**Task to carry out**
Whenever a line in the material below contains "target", copy that line.

[Opening Extracted entries section]

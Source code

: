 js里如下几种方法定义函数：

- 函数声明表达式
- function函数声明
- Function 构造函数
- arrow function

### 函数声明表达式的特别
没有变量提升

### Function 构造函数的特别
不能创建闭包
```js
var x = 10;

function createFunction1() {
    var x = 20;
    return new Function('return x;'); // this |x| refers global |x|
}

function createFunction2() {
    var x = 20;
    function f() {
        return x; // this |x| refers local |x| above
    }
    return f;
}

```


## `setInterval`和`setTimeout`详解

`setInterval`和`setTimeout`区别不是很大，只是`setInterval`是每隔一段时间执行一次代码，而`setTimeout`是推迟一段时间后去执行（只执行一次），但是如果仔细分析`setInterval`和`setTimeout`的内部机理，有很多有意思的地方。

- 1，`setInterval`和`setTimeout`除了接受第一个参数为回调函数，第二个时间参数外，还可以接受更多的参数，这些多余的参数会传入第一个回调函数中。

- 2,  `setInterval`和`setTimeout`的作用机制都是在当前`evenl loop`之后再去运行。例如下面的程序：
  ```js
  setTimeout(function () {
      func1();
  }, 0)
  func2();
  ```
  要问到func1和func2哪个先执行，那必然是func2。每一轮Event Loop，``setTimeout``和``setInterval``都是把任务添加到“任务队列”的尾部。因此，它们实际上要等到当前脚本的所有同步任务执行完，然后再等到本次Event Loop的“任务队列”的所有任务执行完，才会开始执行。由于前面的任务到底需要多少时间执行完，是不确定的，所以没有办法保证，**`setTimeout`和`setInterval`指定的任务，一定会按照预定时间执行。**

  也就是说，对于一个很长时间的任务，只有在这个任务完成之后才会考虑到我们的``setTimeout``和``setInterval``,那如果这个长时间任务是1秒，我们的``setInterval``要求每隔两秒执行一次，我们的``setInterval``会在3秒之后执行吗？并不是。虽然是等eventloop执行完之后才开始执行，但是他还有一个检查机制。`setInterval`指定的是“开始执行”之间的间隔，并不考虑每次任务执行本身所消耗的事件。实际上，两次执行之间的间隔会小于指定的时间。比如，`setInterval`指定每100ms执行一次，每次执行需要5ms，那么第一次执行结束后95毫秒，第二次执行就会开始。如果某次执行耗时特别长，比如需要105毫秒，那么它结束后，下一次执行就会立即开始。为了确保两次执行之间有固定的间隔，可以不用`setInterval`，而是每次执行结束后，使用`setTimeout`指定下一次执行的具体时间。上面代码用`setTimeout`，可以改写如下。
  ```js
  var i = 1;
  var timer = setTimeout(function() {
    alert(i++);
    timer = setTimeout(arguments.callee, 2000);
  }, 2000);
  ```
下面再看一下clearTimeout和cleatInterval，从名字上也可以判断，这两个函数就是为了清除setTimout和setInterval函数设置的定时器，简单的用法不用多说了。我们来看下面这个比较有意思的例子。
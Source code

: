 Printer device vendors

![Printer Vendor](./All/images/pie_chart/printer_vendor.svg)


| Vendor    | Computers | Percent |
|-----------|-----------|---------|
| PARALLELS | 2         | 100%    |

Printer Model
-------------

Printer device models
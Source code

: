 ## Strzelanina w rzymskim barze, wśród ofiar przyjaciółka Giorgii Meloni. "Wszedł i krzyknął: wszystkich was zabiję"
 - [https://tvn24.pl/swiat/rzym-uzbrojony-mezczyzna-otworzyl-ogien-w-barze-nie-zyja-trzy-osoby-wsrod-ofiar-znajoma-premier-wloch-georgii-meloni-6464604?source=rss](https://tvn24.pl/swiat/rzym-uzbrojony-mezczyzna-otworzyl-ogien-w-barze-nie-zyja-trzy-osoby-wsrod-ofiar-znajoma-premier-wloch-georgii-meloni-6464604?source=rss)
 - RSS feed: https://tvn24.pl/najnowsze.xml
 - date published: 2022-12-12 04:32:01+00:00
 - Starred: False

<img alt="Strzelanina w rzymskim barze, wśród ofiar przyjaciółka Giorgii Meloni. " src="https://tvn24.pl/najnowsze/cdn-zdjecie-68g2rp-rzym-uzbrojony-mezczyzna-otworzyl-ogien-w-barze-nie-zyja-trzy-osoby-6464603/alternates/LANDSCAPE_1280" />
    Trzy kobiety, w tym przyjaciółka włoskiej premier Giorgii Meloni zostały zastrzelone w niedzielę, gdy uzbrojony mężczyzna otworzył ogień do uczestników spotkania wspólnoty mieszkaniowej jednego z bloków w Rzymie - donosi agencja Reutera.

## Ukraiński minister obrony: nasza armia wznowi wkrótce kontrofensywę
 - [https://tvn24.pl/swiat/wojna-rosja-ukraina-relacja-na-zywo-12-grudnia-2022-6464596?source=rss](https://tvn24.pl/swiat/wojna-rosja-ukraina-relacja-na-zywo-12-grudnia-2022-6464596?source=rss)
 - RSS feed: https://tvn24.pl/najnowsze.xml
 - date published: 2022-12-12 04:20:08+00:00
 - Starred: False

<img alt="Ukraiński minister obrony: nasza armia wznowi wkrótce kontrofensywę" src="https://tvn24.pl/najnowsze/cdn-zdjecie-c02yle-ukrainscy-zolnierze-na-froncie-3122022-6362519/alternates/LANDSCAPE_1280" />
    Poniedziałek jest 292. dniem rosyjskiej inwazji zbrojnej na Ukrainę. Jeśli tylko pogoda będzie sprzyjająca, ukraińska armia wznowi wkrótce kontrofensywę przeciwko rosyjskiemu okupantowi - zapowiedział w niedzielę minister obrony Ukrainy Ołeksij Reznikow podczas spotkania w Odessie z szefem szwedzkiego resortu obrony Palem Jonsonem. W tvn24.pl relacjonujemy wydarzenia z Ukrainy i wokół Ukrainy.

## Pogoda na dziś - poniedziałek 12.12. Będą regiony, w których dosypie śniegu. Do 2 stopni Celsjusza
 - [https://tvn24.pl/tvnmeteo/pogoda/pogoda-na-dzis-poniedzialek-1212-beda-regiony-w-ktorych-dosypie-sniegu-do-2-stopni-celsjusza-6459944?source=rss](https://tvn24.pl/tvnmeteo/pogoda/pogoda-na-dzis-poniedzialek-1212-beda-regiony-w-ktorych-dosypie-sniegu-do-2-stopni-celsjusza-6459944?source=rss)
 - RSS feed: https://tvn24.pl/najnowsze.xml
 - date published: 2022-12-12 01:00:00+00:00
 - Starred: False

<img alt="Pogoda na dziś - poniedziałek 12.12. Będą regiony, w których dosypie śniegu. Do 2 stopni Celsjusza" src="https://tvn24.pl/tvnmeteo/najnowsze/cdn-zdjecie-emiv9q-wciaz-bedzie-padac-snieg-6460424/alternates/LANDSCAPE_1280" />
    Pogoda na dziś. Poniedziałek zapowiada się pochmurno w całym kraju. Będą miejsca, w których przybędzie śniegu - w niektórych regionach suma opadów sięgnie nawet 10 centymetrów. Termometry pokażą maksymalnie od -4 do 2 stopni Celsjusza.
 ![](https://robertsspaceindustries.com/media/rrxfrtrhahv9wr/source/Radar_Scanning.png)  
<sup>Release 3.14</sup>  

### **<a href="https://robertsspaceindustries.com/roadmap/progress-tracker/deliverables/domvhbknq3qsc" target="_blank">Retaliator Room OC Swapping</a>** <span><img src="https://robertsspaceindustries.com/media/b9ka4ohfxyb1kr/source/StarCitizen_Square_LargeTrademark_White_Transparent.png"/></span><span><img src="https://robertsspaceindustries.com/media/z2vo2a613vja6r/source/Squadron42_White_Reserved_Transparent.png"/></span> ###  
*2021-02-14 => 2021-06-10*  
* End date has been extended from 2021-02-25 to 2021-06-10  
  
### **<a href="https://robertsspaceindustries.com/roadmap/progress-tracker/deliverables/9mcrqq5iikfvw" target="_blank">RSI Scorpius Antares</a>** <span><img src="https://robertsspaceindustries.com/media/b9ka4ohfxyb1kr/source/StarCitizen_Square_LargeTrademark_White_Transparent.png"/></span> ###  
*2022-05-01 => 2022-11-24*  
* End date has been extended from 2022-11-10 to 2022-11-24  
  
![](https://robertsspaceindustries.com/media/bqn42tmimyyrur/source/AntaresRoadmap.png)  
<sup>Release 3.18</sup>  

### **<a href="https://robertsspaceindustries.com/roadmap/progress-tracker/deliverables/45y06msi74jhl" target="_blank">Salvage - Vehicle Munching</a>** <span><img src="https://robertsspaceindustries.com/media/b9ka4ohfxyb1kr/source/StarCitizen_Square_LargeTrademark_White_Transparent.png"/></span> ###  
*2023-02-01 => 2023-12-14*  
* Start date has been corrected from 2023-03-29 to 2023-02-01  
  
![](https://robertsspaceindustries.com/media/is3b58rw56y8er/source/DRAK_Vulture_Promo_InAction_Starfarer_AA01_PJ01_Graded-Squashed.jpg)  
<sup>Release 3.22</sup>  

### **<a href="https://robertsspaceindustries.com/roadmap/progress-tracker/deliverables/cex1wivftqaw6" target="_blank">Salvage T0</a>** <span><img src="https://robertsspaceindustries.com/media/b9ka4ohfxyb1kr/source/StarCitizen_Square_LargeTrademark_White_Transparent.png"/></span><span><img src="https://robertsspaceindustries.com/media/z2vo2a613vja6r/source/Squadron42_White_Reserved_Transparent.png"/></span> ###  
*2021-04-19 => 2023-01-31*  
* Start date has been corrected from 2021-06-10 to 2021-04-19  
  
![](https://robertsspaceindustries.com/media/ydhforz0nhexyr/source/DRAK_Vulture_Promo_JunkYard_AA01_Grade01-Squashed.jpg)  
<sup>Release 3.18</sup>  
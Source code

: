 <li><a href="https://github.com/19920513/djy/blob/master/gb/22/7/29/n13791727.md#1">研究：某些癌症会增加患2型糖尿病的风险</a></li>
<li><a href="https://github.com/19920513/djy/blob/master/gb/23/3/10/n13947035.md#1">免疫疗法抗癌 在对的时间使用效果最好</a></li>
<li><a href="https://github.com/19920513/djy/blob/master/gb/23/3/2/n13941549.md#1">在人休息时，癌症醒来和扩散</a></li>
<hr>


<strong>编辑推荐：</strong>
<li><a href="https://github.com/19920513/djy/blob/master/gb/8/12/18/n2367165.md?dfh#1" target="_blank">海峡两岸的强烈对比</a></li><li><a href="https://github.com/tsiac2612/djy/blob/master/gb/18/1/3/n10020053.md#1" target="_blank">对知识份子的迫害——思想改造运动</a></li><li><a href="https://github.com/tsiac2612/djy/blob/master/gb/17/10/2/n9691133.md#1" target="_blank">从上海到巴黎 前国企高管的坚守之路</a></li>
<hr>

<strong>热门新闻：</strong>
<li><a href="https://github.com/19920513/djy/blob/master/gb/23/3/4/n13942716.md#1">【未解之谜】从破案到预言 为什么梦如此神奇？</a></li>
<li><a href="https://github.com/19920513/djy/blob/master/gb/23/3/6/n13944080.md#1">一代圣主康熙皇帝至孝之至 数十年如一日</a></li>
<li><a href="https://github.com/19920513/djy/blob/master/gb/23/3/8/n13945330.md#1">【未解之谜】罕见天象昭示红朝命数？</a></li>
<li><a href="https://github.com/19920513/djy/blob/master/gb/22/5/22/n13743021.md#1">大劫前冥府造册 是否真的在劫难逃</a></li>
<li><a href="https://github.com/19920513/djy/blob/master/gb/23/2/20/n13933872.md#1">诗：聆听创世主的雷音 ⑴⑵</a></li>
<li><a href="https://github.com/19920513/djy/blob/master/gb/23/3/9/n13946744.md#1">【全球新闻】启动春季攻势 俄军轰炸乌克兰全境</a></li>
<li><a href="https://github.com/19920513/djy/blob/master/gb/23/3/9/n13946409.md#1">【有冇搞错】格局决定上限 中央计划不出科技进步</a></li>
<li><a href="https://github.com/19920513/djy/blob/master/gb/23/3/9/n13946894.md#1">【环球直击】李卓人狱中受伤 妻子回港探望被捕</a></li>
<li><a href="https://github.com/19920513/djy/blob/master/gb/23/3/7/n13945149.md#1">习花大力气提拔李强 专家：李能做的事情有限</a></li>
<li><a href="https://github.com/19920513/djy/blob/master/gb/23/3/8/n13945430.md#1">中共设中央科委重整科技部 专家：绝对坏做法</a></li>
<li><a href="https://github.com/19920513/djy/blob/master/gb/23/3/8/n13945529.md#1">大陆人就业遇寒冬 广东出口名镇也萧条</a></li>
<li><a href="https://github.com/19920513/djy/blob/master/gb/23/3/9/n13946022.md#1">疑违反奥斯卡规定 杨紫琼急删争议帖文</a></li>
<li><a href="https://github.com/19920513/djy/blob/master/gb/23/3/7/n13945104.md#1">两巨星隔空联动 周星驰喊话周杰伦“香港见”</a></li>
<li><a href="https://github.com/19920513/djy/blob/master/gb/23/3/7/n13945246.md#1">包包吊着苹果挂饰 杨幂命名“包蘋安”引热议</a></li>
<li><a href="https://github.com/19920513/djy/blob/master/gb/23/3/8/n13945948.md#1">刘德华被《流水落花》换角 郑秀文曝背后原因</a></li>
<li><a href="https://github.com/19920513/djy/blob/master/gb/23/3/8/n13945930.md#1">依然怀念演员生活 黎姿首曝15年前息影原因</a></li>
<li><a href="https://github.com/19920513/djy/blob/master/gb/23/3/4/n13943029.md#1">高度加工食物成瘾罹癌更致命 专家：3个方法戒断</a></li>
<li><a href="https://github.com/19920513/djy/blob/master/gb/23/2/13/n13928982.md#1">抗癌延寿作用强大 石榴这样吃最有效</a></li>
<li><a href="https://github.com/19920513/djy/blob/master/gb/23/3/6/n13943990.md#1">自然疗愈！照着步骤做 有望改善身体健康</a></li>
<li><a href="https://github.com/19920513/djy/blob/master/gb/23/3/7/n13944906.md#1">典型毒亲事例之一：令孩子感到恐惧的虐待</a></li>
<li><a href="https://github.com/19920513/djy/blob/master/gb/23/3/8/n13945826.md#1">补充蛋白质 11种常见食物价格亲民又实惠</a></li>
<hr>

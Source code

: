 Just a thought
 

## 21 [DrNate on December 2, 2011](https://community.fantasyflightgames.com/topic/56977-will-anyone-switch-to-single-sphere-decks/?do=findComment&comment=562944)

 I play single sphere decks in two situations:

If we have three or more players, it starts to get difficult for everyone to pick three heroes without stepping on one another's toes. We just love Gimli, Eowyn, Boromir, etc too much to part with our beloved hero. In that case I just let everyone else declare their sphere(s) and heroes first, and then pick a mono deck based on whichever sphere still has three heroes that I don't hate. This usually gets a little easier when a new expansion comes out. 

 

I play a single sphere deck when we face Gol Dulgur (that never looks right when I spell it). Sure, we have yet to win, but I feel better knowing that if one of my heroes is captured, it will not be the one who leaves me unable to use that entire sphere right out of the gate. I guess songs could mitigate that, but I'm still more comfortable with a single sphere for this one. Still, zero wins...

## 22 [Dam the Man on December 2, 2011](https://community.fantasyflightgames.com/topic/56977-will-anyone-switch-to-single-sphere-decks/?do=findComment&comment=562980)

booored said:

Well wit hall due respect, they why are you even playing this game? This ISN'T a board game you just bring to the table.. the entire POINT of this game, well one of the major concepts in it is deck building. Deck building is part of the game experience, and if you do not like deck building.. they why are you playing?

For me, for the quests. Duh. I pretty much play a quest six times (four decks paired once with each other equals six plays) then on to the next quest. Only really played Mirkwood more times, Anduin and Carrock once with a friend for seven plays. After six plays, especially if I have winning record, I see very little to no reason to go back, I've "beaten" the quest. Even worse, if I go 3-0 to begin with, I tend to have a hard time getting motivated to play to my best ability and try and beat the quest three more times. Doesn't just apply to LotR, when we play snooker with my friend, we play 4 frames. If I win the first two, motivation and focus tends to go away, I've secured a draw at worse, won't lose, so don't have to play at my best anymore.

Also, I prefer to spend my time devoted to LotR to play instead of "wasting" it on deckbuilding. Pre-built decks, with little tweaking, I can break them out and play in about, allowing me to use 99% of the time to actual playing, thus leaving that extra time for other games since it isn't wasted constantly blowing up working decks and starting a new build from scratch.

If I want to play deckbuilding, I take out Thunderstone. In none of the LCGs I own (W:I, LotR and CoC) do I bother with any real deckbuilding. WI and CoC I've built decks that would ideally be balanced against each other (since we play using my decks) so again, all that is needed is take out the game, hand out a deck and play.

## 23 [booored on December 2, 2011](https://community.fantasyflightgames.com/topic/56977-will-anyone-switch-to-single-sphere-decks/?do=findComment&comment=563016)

[Closing Extracted entries section]

**Task output**
### **<a href="https://robertsspaceindustries.com/roadmap/progress-tracker/deliverables/domvhbknq3qsc" target="_blank">Retaliator Room OC Swapping</a>** <span><img src="https://robertsspaceindustries.com/media/b9ka4ohfxyb1kr/source/StarCitizen_Square_LargeTrademark_White_Transparent.png"/></span><span><img src="https://robertsspaceindustries.com/media/z2vo2a613vja6r/source/Squadron42_White_Reserved_Transparent.png"/></span> ###  
### **<a href="https://robertsspaceindustries.com/roadmap/progress-tracker/deliverables/9mcrqq5iikfvw" target="_blank">RSI Scorpius Antares</a>** <span><img src="https://robertsspaceindustries.com/media/b9ka4ohfxyb1kr/source/StarCitizen_Square_LargeTrademark_White_Transparent.png"/></span> ###  
### **<a href="https://robertsspaceindustries.com/roadmap/progress-tracker/deliverables/45y06msi74jhl" target="_blank">Salvage - Vehicle Munching</a>** <span><img src="https://robertsspaceindustries.com/media/b9ka4ohfxyb1kr/source/StarCitizen_Square_LargeTrademark_White_Transparent.png"/></span> ###  
### **<a href="https://robertsspaceindustries.com/roadmap/progress-tracker/deliverables/cex1wivftqaw6" target="_blank">Salvage T0</a>** <span><img src="https://robertsspaceindustries.com/media/b9ka4ohfxyb1kr/source/StarCitizen_Square_LargeTrademark_White_Transparent.png"/></span><span><img src="https://robertsspaceindustries.com/media/z2vo2a613vja6r/source/Squadron42_White_Reserved_Transparent.png"/></span> ###  
<li><a href="https://github.com/19920513/djy/blob/master/gb/8/12/18/n2367165.md?dfh#1" target="_blank">海峡两岸的强烈对比</a></li><li><a href="https://github.com/tsiac2612/djy/blob/master/gb/18/1/3/n10020053.md#1" target="_blank">对知识份子的迫害——思想改造运动</a></li><li><a href="https://github.com/tsiac2612/djy/blob/master/gb/17/10/2/n9691133.md#1" target="_blank">从上海到巴黎 前国企高管的坚守之路</a></li>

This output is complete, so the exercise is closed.